§ Document images with source code:
________________
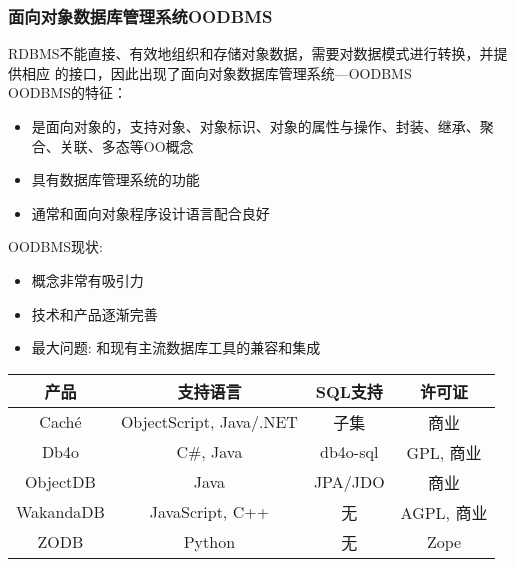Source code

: \documentclass[compress]{beamer}
\begin{document}
\begin{frame}
  \frametitle{面向对象数据库管理系统OODBMS}
   {
  RDBMS不能直接、有效地组织和存储对象数据，需要对数据模式进行转换，并提供相应
  的接口，因此出现了面向对象数据库管理系统---OODBMS \\[2ex]

  OODBMS的特征：
  \begin{itemize}
    \item 是面向对象的，支持对象、对象标识、对象的属性与操作、封装、继承、聚合、关联、多态等OO概念
    \item 具有数据库管理系统的功能
    \item 通常和面向对象程序设计语言配合良好
  \end{itemize}
  }

   {
    OODBMS现状: 
    \begin{itemize}
      \item 概念非常有吸引力
      \item 技术和产品逐渐完善
      \item \alert{最大问题}: 和现有主流数据库工具的兼容和集成
    \end{itemize}
    \vspace*{1ex}

    {\small
    \noindent\begin{tabular}{|c|c|c|c|}
      \hline
      产品 & 支持语言 & SQL支持 & 许可证 \\ \hline \hline
      Cach\'{e} & ObjectScript, Java/.NET & 子集 & 商业 \\ \hline
      Db4o & C\#, Java & db4o-sql & GPL, 商业 \\ \hline
      ObjectDB & Java & JPA/JDO & 商业 \\ \hline
      WakandaDB & JavaScript, C++ & 无 & AGPL, 商业 \\ \hline
      ZODB & Python & 无 & Zope \\ \hline
    \end{tabular}
  }
  }

\end{frame}
\end{document}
________________
§ Work instruction:
Leave out the images and repeat the rest of the data word for word.

§ Result of the exercise:
Source code

: \documentclass[compress]{beamer}
\begin{document}
\begin{frame}
  \frametitle{面向对象数据库管理系统OODBMS}
   {
  RDBMS不能直接、有效地组织和存储对象数据，需要对数据模式进行转换，并提供相应
  的接口，因此出现了面向对象数据库管理系统---OODBMS \\[2ex]

  OODBMS的特征：
  \begin{itemize}
    \item 是面向对象的，支持对象、对象标识、对象的属性与操作、封装、继承、聚合、关联、多态等OO概念
    \item 具有数据库管理系统的功能
    \item 通常和面向对象程序设计语言配合良好
  \end{itemize}
  }

   {
    OODBMS现状: 
    \begin{itemize}
      \item 概念非常有吸引力
      \item 技术和产品逐渐完善
      \item \alert{最大问题}: 和现有主流数据库工具的兼容和集成
    \end{itemize}
    \vspace*{1ex}

    {\small
    \noindent\begin{tabular}{|c|c|c|c|}
      \hline
      产品 & 支持语言 & SQL支持 & 许可证 \\ \hline \hline
      Cach\'{e} & ObjectScript, Java/.NET & 子集 & 商业 \\ \hline
      Db4o & C\#, Java & db4o-sql & GPL, 商业 \\ \hline
      ObjectDB & Java & JPA/JDO & 商业 \\ \hline
      WakandaDB & JavaScript, C++ & 无 & AGPL, 商业 \\ \hline
      ZODB & Python & 无 & Zope \\ \hline
    \end{tabular}
  }
  }

\end{frame}
\end{document}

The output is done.